The peak of amputation among young adult males and the significant majority of male PwA may be explained by ongoing conflict in most contexts. There is consensus in the literature that worldwide more males than females undergo amputation, but the distribution differs according to age and cause.1 57 58 Especially during active age and regardless of conflict, rates are higher in men due to work-related or leisure-related accidents.49 59 Despite a similar T2D prevalence among sexes, T2D-related amputation rates are higher among men due to higher prevalence of smoking, peripheral vascular disease, neuropathy and diabetic foot ulceration.1 For certain groups a gender dimension may influence access to rehabilitation. Higher female than male proportions are reported for older persons with traumatic amputations which are unlikely due to combat or occupational risk.58 59 This is in contrast to the significant male majority in our study population. Also, our findings revealed that in urban environments, and in contrast to men, female PwA attending rehabilitation constitute a significantly larger proportion than in rural environments. Access barriers to services for women from more remote rural areas may exist such as challenging infrastructure, poverty, insecurity, and cultural factors and warrant further investigation.60

The main limitation of this study is that data is derived from ICRC PRCs only and therefore not representative of population. However, in absence of amputation incidence data this first multicountry analysis offers a unique insight into the population of rehabilitation users with amputations in fragile contexts including (ex-)combatants and civilians of all ages with amputations of all origins. As the data does not represent prevalence, but attendance to rehabilitation, it is difficult to estimate how many PwA do not receive services. Where existing, data was compared with published prevalence studies from similar contexts. The dearth of quality publications in such contexts underlines the mismatch between existing research and where the burden of disease is.26

Conclusion

In conclusion, this study highlights the persisting burden of amputation in conflict contexts and the consequences of broken health systems and a fragmented continuum of care. Young age and long delays to rehabilitation reveal the hardship in which PwA live in such settings. The figures of landmine-caused amputations disclose the cruel long-term dimension of conflict.

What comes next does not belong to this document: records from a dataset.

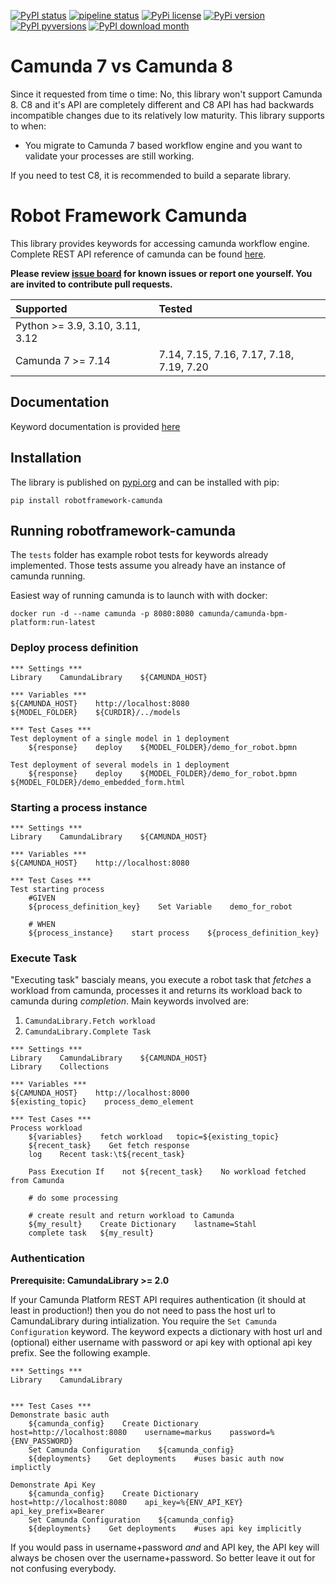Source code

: [![PyPI status](https://img.shields.io/pypi/status/robotframework-camunda.svg)](https://pypi.python.org/pypi/robotframework-camunda/) [![pipeline status](https://gitlab.com/robotframework-camunda-demos/robotframework-camunda-mirror/badges/master/pipeline.svg)](https://gitlab.com/robotframework-camunda-demos/robotframework-camunda-mirror/-/commits/master) [![PyPi license](https://badgen.net/pypi/license/robotframework-camunda/)](https://pypi.com/project/robotframework-camunda/) [![PyPi version](https://badgen.net/pypi/v/robotframework-camunda/)](https://pypi.org/project/robotframework-camunda) [![PyPI pyversions](https://img.shields.io/pypi/pyversions/robotframework-camunda.svg)](https://pypi.python.org/pypi/robotframework-camunda/) [![PyPI download month](https://img.shields.io/pypi/dm/robotframework-camunda.svg)](https://pypi.python.org/pypi/robotframework-camunda/) 

# Camunda 7 vs Camunda 8
Since it requested from time o time: No, this library won't support Camunda 8. C8 and it's API are completely different and C8 API has had backwards incompatible changes due to its relatively low maturity. This library supports to when:
- You migrate to Camunda 7 based workflow engine and you want to validate your processes are still working.

If you need to test C8, it is recommended to build a separate library.

# Robot Framework Camunda

This library provides keywords for accessing camunda workflow engine. Complete REST API reference of camunda 
can be found [here](https://docs.camunda.org/manual/7.14/reference/rest/).

**Please review [issue board](https://github.com/MarketSquare/robotframework-camunda/issues) for 
known issues or report one yourself. You are invited to contribute pull requests.**

| Supported | Tested |
| :----- | :----- |
| Python >= 3.9, 3.10, 3.11, 3.12 |
| Camunda 7 >= 7.14 | 7.14, 7.15, 7.16, 7.17, 7.18, 7.19, 7.20 |

## Documentation

Keyword documentation is provided [here](https://robotframework-camunda-demos.gitlab.io/robotframework-camunda-mirror/latest/keywords/camundalibrary)

## Installation

The library is published on [pypi.org](https://pypi.org/project/robotframework-camunda/) and can be installed with pip:

```shell
pip install robotframework-camunda
```

## Running robotframework-camunda
The `tests` folder has example robot tests for keywords already implemented. Those tests assume you already have an 
instance of camunda running.

Easiest way of running camunda is to launch with with docker:
```shell
docker run -d --name camunda -p 8080:8080 camunda/camunda-bpm-platform:run-latest
```

### Deploy process definition

```robot
*** Settings ***
Library    CamundaLibrary    ${CAMUNDA_HOST}

*** Variables ***
${CAMUNDA_HOST}    http://localhost:8080
${MODEL_FOLDER}    ${CURDIR}/../models

*** Test Cases ***
Test deployment of a single model in 1 deployment
    ${response}    deploy    ${MODEL_FOLDER}/demo_for_robot.bpmn

Test deployment of several models in 1 deployment
    ${response}    deploy    ${MODEL_FOLDER}/demo_for_robot.bpmn    ${MODEL_FOLDER}/demo_embedded_form.html
```

### Starting a process instance

```robot
*** Settings ***
Library    CamundaLibrary    ${CAMUNDA_HOST}

*** Variables ***
${CAMUNDA_HOST}    http://localhost:8080

*** Test Cases ***
Test starting process
    #GIVEN
    ${process_definition_key}    Set Variable    demo_for_robot

    # WHEN
    ${process_instance}    start process    ${process_definition_key}
```

### Execute Task
"Executing task" bascialy means, you execute a robot task that *fetches* a workload from camunda, processes it and 
returns its workload back to camunda during *completion*. Main keywords involved are:
1. `CamundaLibrary.Fetch workload`
1. `CamundaLibrary.Complete Task`

```robot
*** Settings ***
Library    CamundaLibrary    ${CAMUNDA_HOST}
Library    Collections

*** Variables ***
${CAMUNDA_HOST}    http://localhost:8000
${existing_topic}    process_demo_element

*** Test Cases ***
Process workload
    ${variables}    fetch workload   topic=${existing_topic}
    ${recent_task}    Get fetch response
    log    Recent task:\t${recent_task}

    Pass Execution If    not ${recent_task}    No workload fetched from Camunda
 
    # do some processing
    
    # create result and return workload to Camunda
    ${my_result}    Create Dictionary    lastname=Stahl
    complete task   ${my_result}
```

### Authentication

**Prerequisite: CamundaLibrary >= 2.0**

If your Camunda Platform REST API requires authentication (it should at least in production!) then you do not need to pass the host url to CamundaLibrary during intialization. You require the `Set Camunda Configuration` keyword. The keyword expects a dictionary with host url and (optional) either username with password or api key with optional api key prefix. See the following example.

```robot
*** Settings ***
Library    CamundaLibrary


*** Test Cases ***
Demonstrate basic auth
    ${camunda_config}    Create Dictionary    host=http://localhost:8080    username=markus    password=%{ENV_PASSWORD}
    Set Camunda Configuration    ${camunda_config}
    ${deployments}    Get deployments    #uses basic auth now implictly

Demonstrate Api Key
    ${camunda_config}    Create Dictionary    host=http://localhost:8080    api_key=%{ENV_API_KEY}   api_key_prefix=Bearer
    Set Camunda Configuration    ${camunda_config}
    ${deployments}    Get deployments    #uses api key implicitly
```
If you would pass in username+password *and* and API key, the API key will always be chosen over the username+password. So better leave it out for not confusing everybody.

Rehabilitation services are seriously under-resourced as revealed in a recent publication on global estimates of rehabilitation needs.61 Our data have been collected in highly challenging and diverse settings where even basic healthcare is compromised. Providing rehabilitation and collecting data in these underserved, volatile contexts is exceptionally complex.30 The few PRCs in conflict settings cater for amputations of various causes and PwA of different age, sex, other trauma and comorbidities including psychological after-effects and future prospects of life with amputation. This requires tailored approaches matched with outcome and impact measurements. Managing these highly diverse processes is the responsibility of a multidisciplinary rehabilitation team including peer-support by other PwA—an enormous challenge in settings with so many needs and so little resources.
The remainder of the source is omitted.